The EBA has tried to strike an even balance between the wants of the AISPs and the banks throughout the process, with the regulator’s payments chief, Dirk Haubrich, appearing annoyed that third-party providers (TPPs) had not been more pleased when the banking watchdog confirmed that it was set to change the rules.

“Some TPPs seem to be of the view that just because their wishlist isn’t being filled, something must be very wrong. However, there isn’t anything wrong at the EBA and we do what we can within the legal constraints,” Haubrich told a conference in November 2021, warning that such a response may end up meaning that the EBA chooses to put the new standards on ice.

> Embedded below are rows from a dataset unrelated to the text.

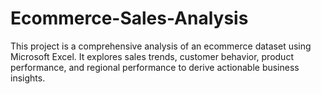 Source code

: # Ecommerce-Sales-Analysis
This project is a comprehensive analysis of an ecommerce dataset using Microsoft Excel. It explores sales trends, customer behavior, product performance, and regional performance to derive actionable business insights.
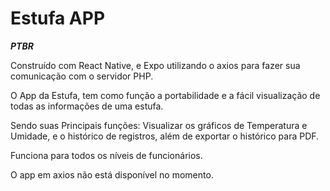 # Estufa APP

<!-- Para fazer build apk neas build -p android --profile preview -->

**_PTBR_**

Construído com React Native, e Expo utilizando o axios para fazer sua comunicação com o servidor PHP.

O App da Estufa, tem como função a portabilidade e a fácil visualização de todas as informações de uma estufa.

Sendo suas Principais funções: Visualizar os gráficos de Temperatura e Umidade, e o histórico de registros, além de exportar o histórico para PDF.

Funciona para todos os níveis de funcionários.

O app em axios não está disponível no momento.
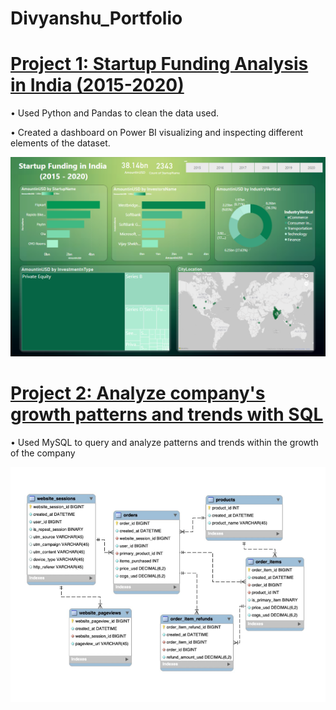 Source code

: # Divyanshu_Portfolio

# [Project 1: Startup Funding Analysis in India (2015-2020)](https://github.com/divyanshu905/Startup_Funding)
• Used Python and Pandas to clean the data used.

• Created a dashboard on Power BI visualizing and inspecting different elements of the dataset.

![](/images/Screenshot%20(397).png)

# [Project 2: Analyze company's growth patterns and trends with SQL](https://medium.com/@divyanshugoyal160/analyzing-trends-and-patterns-in-growth-of-a-company-with-sql-part-1-6ef6028ab571)

• Used MySQL to query and analyze patterns and trends within the growth of the company

![](/images/Screenshot%20(400).png)
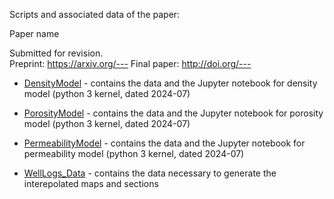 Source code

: Scripts and associated data of the paper:  

Paper name

Submitted for revision.  
Preprint: https://arxiv.org/--- 
Final paper: http://doi.org/---

* [DensityModel](DensityModel) - contains the data and the Jupyter notebook for density model (python 3 kernel, dated 2024-07)

* [PorosityModel](PorosityModel) - contains the data and the Jupyter notebook for porosity model (python 3 kernel, dated 2024-07)

* [PermeabilityModel](PermeabilityModel) - contains the data and the Jupyter notebook for permeability model (python 3 kernel, dated 2024-07)

* [WellLogs_Data](WellLogs_Data) - contains the data necessary to generate the interepolated maps and sections






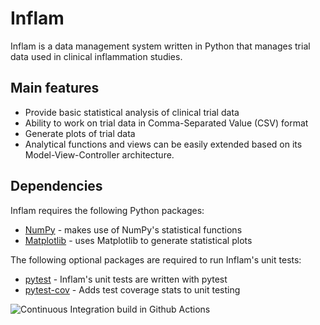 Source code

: # Inflam

Inflam is a data management system written in Python that manages trial data used in clinical inflammation studies.

## Main features

- Provide basic statistical analysis of clinical trial data
- Ability to work on trial data in Comma-Separated Value (CSV) format
- Generate plots of trial data
- Analytical functions and views can be easily extended based on its Model-View-Controller architecture.

## Dependencies

Inflam requires the following Python packages:

- [NumPy](https://www.numpy.org/) - makes use of NumPy's statistical functions
- [Matplotlib](https://matplotlib.org/stable/index.html) - uses Matplotlib to generate statistical plots

The following optional packages are required to run Inflam's unit tests:

- [pytest](https://docs.pytest.org/en/stable/) - Inflam's unit tests are written with pytest
- [pytest-cov](https://pypi.org/project/pytest-cov) - Adds test coverage stats to unit testing

![Continuous Integration build in Github Actions](https://github.com/rachel3834/python-intermediate-inflammation/workflows/CI/badge.svg?branch=main)
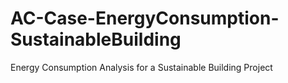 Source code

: # AC-Case-EnergyConsumption-SustainableBuilding
Energy Consumption Analysis for a Sustainable Building Project
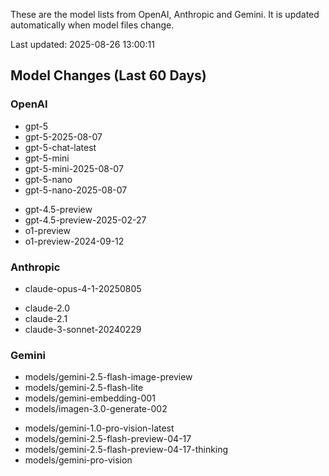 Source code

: These are the model lists from OpenAI, Anthropic and Gemini.
It is updated automatically when model files change.

Last updated: 2025-08-26 13:00:11

## Model Changes (Last 60 Days)

### OpenAI

+ gpt-5
+ gpt-5-2025-08-07
+ gpt-5-chat-latest
+ gpt-5-mini
+ gpt-5-mini-2025-08-07
+ gpt-5-nano
+ gpt-5-nano-2025-08-07
- gpt-4.5-preview
- gpt-4.5-preview-2025-02-27
- o1-preview
- o1-preview-2024-09-12

### Anthropic

+ claude-opus-4-1-20250805
- claude-2.0
- claude-2.1
- claude-3-sonnet-20240229

### Gemini

+ models/gemini-2.5-flash-image-preview
+ models/gemini-2.5-flash-lite
+ models/gemini-embedding-001
+ models/imagen-3.0-generate-002
- models/gemini-1.0-pro-vision-latest
- models/gemini-2.5-flash-preview-04-17
- models/gemini-2.5-flash-preview-04-17-thinking
- models/gemini-pro-vision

“It has a particular aim of making life easier for TPPs. And if the TPPs complain about how this is not good enough, then we may actually come to the conclusion that we are not going to amend the RTS,” he said.

Despite this warning, TPP players are still concerned.

While you were asleep

“It remains a mystery how it can be interpreted to apply when the customer is not online,” said Ohlhausen.

An AISP accessing on the customer’s behalf, for example overnight, is and must be authorised and authenticated in a different way, using their eIDAS certificate and an access token, he continued. “We cannot wake up the customer to get their fingerprint in addition. For many customers, it is the whole point of using an AISP that they do not have to check all their accounts themselves all the time.

“Best practice across all industries for this type of service is to require explicit consent to opt-in and facilitate an easy opt-out,” he suggested, pointing out that requiring a re-consent every 90 or 180 days is an unnecessary hurdle, not justified by any evidence and not required for any other service in the world, adding that requiring an SCA on top, which was dropped in the UK, makes that even worse.

“Imagine your energy, water or telecoms service or any of your direct debits would expire every 180 days if you don’t reconfirm your consent," Ohlhausen complained.

After the proposal is accepted by the European Commission, the European Parliament and European Council are entitled to a one-month "non-objection period".

Then, 20 days after entering the EU’s Official Journal, which encompasses legally binding acts in the trading bloc, the changed RTS will enter into force.

Banks will have five months to make available the documentation with the changes and allow TPPs to test them in the testing facility and a total of seven months to implement those changes in the production environment, which could mean that AISPs begin to see the benefits of the changes in early 2023.